> DIRECTIONS FOR THIS TASK: Beneath this instruction is a listing; write out exactly the line that contains "Sanofi R&D, Chilly-Mazarin" and each line after it to the last.

> LISTED ENTRIES:
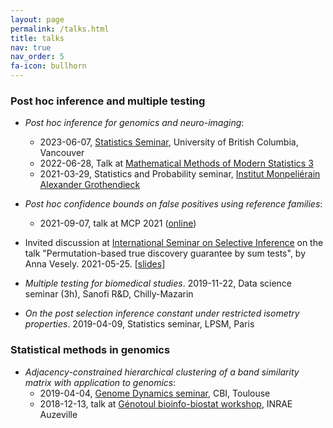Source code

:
```yaml
---
layout: page
permalink: /talks.html
title: talks
nav: true
nav_order: 5
fa-icon: bullhorn
---
```


### Post hoc inference and multiple testing

* *Post hoc inference for genomics and neuro-imaging*:
  * 2023-06-07, [Statistics Seminar](https://www.stat.ubc.ca/post-hoc-inference-genomics-and-neuroimaging), University of British Columbia, Vancouver
  * 2022-06-28, Talk at [Mathematical Methods of Modern Statistics 3](https://conferences.cirm-math.fr/2554.htm)
  * 2021-03-29, Statistics and Probability seminar, [Institut Monpeliérain Alexander Grothendieck](https://imag.umontpellier.fr/)

* *Post hoc confidence bounds on false positives using reference families*:
  * 2021-09-07, talk at MCP 2021 ([online](https://www.mcp-conference.org/online-sessions/))

* Invited discussion at [International Seminar on Selective Inference](https://sites.google.com/view/selective-inference-seminar/home) on the talk "Permutation-based true discovery guarantee by sum tests", by Anna Vesely. 2021-05-25. [[slides](assets/pdf/slides/Neuvial_2021-02-25_ISSI-discussion.pdf)]

* *Multiple testing for biomedical studies*. 2019-11-22, Data science seminar (3h), Sanofi R&D, Chilly-Mazarin

* *On the post selection inference constant under restricted isometry properties*. 2019-04-09, Statistics seminar, LPSM, Paris

### Statistical methods in genomics

* *Adjacency-constrained hierarchical clustering of a band similarity matrix with application to genomics*:
  - 2019-04-04, [Genome Dynamics seminar](https://cbi-toulouse.fr/eng/dynamiques-du-genome), CBI, Toulouse
  - 2018-12-13, talk at [Génotoul bioinfo-biostat workshop](https://bioinfo-biostat.sciencesconf.org/), INRAE Auzeville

> RESULT OF THIS TASK:
* *Multiple testing for biomedical studies*. 2019-11-22, Data science seminar (3h), Sanofi R&D, Chilly-Mazarin

* *On the post selection inference constant under restricted isometry properties*. 2019-04-09, Statistics seminar, LPSM, Paris

### Statistical methods in genomics

* *Adjacency-constrained hierarchical clustering of a band similarity matrix with application to genomics*:
  - 2019-04-04, [Genome Dynamics seminar](https://cbi-toulouse.fr/eng/dynamiques-du-genome), CBI, Toulouse
  - 2018-12-13, talk at [Génotoul bioinfo-biostat workshop](https://bioinfo-biostat.sciencesconf.org/), INRAE Auzeville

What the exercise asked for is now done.